### TASK DESCRIPTION
Please repeat every entry, keeping each one exactly the same.
===== DATA FOR THIS EXERCISE
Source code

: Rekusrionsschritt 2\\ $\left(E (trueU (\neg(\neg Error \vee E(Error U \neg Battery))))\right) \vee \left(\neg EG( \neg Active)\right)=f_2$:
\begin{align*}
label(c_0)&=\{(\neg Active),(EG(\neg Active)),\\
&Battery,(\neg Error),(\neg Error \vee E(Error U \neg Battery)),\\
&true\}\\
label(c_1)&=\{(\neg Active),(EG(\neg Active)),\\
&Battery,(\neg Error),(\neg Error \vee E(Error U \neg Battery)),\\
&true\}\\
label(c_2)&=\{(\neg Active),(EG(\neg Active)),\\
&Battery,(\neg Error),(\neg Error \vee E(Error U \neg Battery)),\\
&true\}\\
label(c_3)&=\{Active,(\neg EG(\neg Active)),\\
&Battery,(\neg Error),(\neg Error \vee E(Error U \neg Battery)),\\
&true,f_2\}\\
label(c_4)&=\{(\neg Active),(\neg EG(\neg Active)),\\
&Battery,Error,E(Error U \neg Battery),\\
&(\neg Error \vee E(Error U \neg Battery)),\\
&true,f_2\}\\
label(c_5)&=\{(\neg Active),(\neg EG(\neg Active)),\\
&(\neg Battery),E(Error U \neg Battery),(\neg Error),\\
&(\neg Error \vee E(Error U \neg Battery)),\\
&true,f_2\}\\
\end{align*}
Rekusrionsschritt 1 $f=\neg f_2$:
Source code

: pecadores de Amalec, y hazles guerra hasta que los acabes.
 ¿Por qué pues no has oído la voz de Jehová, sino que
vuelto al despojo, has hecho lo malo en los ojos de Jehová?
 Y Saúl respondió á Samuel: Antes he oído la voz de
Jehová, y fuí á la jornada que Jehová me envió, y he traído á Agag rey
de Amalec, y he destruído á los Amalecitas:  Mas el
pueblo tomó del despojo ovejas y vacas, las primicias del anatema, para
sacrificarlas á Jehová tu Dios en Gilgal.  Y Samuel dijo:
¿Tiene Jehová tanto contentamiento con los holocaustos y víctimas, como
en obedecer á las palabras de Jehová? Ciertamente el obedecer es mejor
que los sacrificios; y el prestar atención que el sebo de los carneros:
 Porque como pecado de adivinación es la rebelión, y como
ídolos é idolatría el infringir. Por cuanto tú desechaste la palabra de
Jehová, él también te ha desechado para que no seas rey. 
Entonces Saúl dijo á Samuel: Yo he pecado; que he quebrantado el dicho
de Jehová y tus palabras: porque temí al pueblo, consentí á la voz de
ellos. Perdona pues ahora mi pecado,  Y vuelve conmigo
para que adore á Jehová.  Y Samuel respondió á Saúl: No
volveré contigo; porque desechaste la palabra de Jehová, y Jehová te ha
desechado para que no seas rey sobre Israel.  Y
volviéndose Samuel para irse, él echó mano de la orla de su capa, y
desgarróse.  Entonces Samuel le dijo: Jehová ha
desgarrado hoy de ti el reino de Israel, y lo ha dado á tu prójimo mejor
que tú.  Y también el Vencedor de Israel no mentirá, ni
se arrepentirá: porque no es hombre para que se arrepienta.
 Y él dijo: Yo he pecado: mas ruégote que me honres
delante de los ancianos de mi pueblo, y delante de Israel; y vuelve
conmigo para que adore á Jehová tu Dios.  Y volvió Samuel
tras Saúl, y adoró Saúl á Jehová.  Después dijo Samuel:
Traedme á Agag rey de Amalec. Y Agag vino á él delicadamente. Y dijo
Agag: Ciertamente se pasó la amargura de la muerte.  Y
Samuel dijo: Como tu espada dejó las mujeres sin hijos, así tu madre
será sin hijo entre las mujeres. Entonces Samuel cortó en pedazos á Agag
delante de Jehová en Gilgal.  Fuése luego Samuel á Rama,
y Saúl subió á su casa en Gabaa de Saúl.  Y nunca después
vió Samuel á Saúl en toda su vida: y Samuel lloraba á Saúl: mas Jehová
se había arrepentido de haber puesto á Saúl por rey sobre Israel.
==========
### ANSWER BOX
Source code

: Rekusrionsschritt 2\\ $\left(E (trueU (\neg(\neg Error \vee E(Error U \neg Battery))))\right) \vee \left(\neg EG( \neg Active)\right)=f_2$:
\begin{align*}
label(c_0)&=\{(\neg Active),(EG(\neg Active)),\\
&Battery,(\neg Error),(\neg Error \vee E(Error U \neg Battery)),\\
&true\}\\
label(c_1)&=\{(\neg Active),(EG(\neg Active)),\\
&Battery,(\neg Error),(\neg Error \vee E(Error U \neg Battery)),\\
&true\}\\
label(c_2)&=\{(\neg Active),(EG(\neg Active)),\\
&Battery,(\neg Error),(\neg Error \vee E(Error U \neg Battery)),\\
&true\}\\
label(c_3)&=\{Active,(\neg EG(\neg Active)),\\
&Battery,(\neg Error),(\neg Error \vee E(Error U \neg Battery)),\\
&true,f_2\}\\
label(c_4)&=\{(\neg Active),(\neg EG(\neg Active)),\\
&Battery,Error,E(Error U \neg Battery),\\
&(\neg Error \vee E(Error U \neg Battery)),\\
&true,f_2\}\\
label(c_5)&=\{(\neg Active),(\neg EG(\neg Active)),\\
&(\neg Battery),E(Error U \neg Battery),(\neg Error),\\
&(\neg Error \vee E(Error U \neg Battery)),\\
&true,f_2\}\\
\end{align*}
Rekusrionsschritt 1 $f=\neg f_2$:
Source code

: pecadores de Amalec, y hazles guerra hasta que los acabes.
 ¿Por qué pues no has oído la voz de Jehová, sino que
vuelto al despojo, has hecho lo malo en los ojos de Jehová?
 Y Saúl respondió á Samuel: Antes he oído la voz de
Jehová, y fuí á la jornada que Jehová me envió, y he traído á Agag rey
de Amalec, y he destruído á los Amalecitas:  Mas el
pueblo tomó del despojo ovejas y vacas, las primicias del anatema, para
sacrificarlas á Jehová tu Dios en Gilgal.  Y Samuel dijo:
¿Tiene Jehová tanto contentamiento con los holocaustos y víctimas, como
en obedecer á las palabras de Jehová? Ciertamente el obedecer es mejor
que los sacrificios; y el prestar atención que el sebo de los carneros:
 Porque como pecado de adivinación es la rebelión, y como
ídolos é idolatría el infringir. Por cuanto tú desechaste la palabra de
Jehová, él también te ha desechado para que no seas rey. 
Entonces Saúl dijo á Samuel: Yo he pecado; que he quebrantado el dicho
de Jehová y tus palabras: porque temí al pueblo, consentí á la voz de
ellos. Perdona pues ahora mi pecado,  Y vuelve conmigo
para que adore á Jehová.  Y Samuel respondió á Saúl: No
volveré contigo; porque desechaste la palabra de Jehová, y Jehová te ha
desechado para que no seas rey sobre Israel.  Y
volviéndose Samuel para irse, él echó mano de la orla de su capa, y
desgarróse.  Entonces Samuel le dijo: Jehová ha
desgarrado hoy de ti el reino de Israel, y lo ha dado á tu prójimo mejor
que tú.  Y también el Vencedor de Israel no mentirá, ni
se arrepentirá: porque no es hombre para que se arrepienta.
 Y él dijo: Yo he pecado: mas ruégote que me honres
delante de los ancianos de mi pueblo, y delante de Israel; y vuelve
conmigo para que adore á Jehová tu Dios.  Y volvió Samuel
tras Saúl, y adoró Saúl á Jehová.  Después dijo Samuel:
Traedme á Agag rey de Amalec. Y Agag vino á él delicadamente. Y dijo
Agag: Ciertamente se pasó la amargura de la muerte.  Y
Samuel dijo: Como tu espada dejó las mujeres sin hijos, así tu madre
será sin hijo entre las mujeres. Entonces Samuel cortó en pedazos á Agag
delante de Jehová en Gilgal.  Fuése luego Samuel á Rama,
y Saúl subió á su casa en Gabaa de Saúl.  Y nunca después
vió Samuel á Saúl en toda su vida: y Samuel lloraba á Saúl: mas Jehová
se había arrepentido de haber puesto á Saúl por rey sobre Israel.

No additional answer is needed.